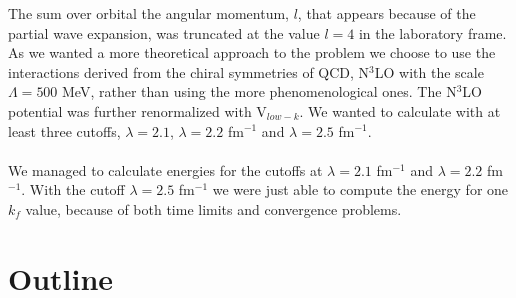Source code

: The sum over orbital the angular momentum, $l$, that appears because of
the partial wave expansion, was truncated at the value $l=4$ in the laboratory frame.%
\\
As we wanted a more
theoretical approach to the problem we choose to use the interactions derived
from the chiral symmetries of QCD, N$^3$LO with the scale $\Lambda=500$ MeV, 
rather than using the more
phenomenological ones. The N$^3$LO potential was further renormalized with 
V$_{low-k}$. We wanted to calculate with at least three cutoffs, $\lambda=2.1$, $\lambda=2.2$ fm$^{-1}$ and $\lambda=2.5$ fm$^{-1}$.\\
\\
We managed to calculate energies for the cutoffs at $\lambda=2.1$ fm$^{-1}$ and $\lambda=2.2$ fm$^{-1}$. With the cutoff $\lambda=2.5$ fm$^{-1}$ we were just able to compute the energy for one $k_f$ value, because of both time limits and convergence problems.
\section*{Outline}

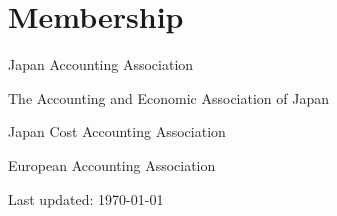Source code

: \documentclass[letterpaper,uplatex]{article}
\def\footerlink{http://jblevins.org/projects/cv-template/}
\renewenvironment{itemize}{
  \begin{list}{}{
    \setlength{\leftmargin}{1.5em}
  }
}{
  \end{list}
}
\begin{document}
\section*{Membership}

\begin{itemize}
\item Japan Accounting Association
\item The Accounting and Economic Association of Japan
\item Japan Cost Accounting Association
\item European Accounting Association
\end{itemize}

\bigskip

\begin{center}
  \begin{footnotesize}
    Last updated: \today \\
  \end{footnotesize}
\end{center}
\end{document}
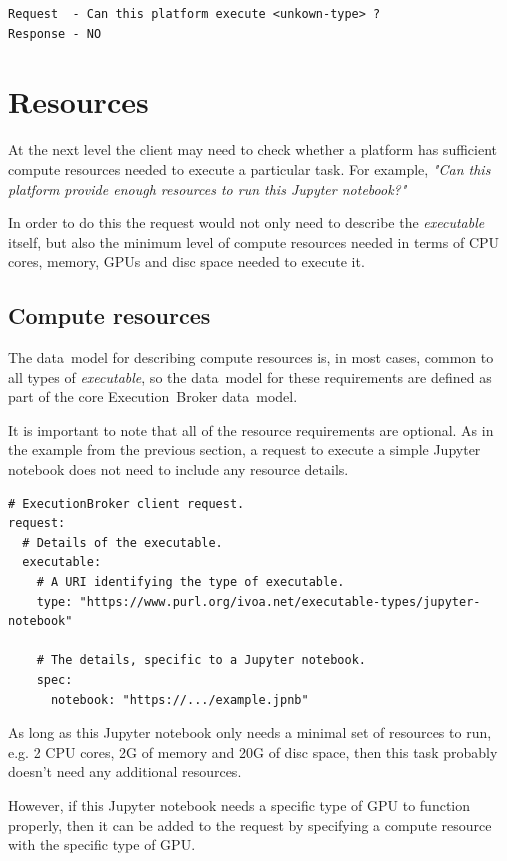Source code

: \documentclass[11pt,a4paper]{ivoa}
\newcommand{\datamodel} {data~model}
\newcommand{\executionbroker} {Execution~Broker}
\newcommand{\jupyternotebook} {Jupyter notebook}
\newcommand{\executable} {\textit{executable}}
\newcommand{\cpu} {CPU}
\newcommand{\gpu} {GPU}
\begin{document}
\begin{lstlisting}[]
Request  - Can this platform execute <unkown-type> ?
Response - NO
\end{lstlisting}

\section{Resources}
\label{resources}

At the next level the client may need to check whether a platform has sufficient compute resources
needed to execute a particular task.
For example, \textit{"Can this platform provide enough resources to run this \jupyternotebook{}?"}

In order to do this the request would not only need to describe the \executable{} itself,
but also the minimum level of compute resources needed in terms of \cpu{} cores, memory, \gpu{}s
and disc space needed to execute it.

\subsection{Compute resources}
\label{compute-resources}

The \datamodel{} for describing compute resources is, in most cases, common to all types of \executable{},
so the \datamodel{} for these requirements are defined as part of the core \executionbroker{} \datamodel{}.

It is important to note that all of the resource requirements are optional.
As in the example from the previous section, a request to execute a simple \jupyternotebook{}
does not need to include any resource details.

\begin{lstlisting}[]
# ExecutionBroker client request.
request:
  # Details of the executable.
  executable:
    # A URI identifying the type of executable.
    type: "https://www.purl.org/ivoa.net/executable-types/jupyter-notebook"

    # The details, specific to a Jupyter notebook.
    spec:
      notebook: "https://.../example.jpnb"
\end{lstlisting}

As long as this \jupyternotebook{} only needs a minimal set of resources to run, e.g.
2 \cpu{} cores, 2G of memory and 20G of disc space, then this task probably doesn't need
any additional resources.

However, if this \jupyternotebook{} needs a specific type of \gpu{} to function properly,
then it can be added to the request by specifying a compute resource with the specific type
of \gpu{}.
\end{document}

Work to complete — Copy out each line of the listing that holds the string "textit".

Response to this exercise —
\newcommand{\executable} {\textit{executable}}
For example, \textit{"Can this platform provide enough resources to run this \jupyternotebook{}?"}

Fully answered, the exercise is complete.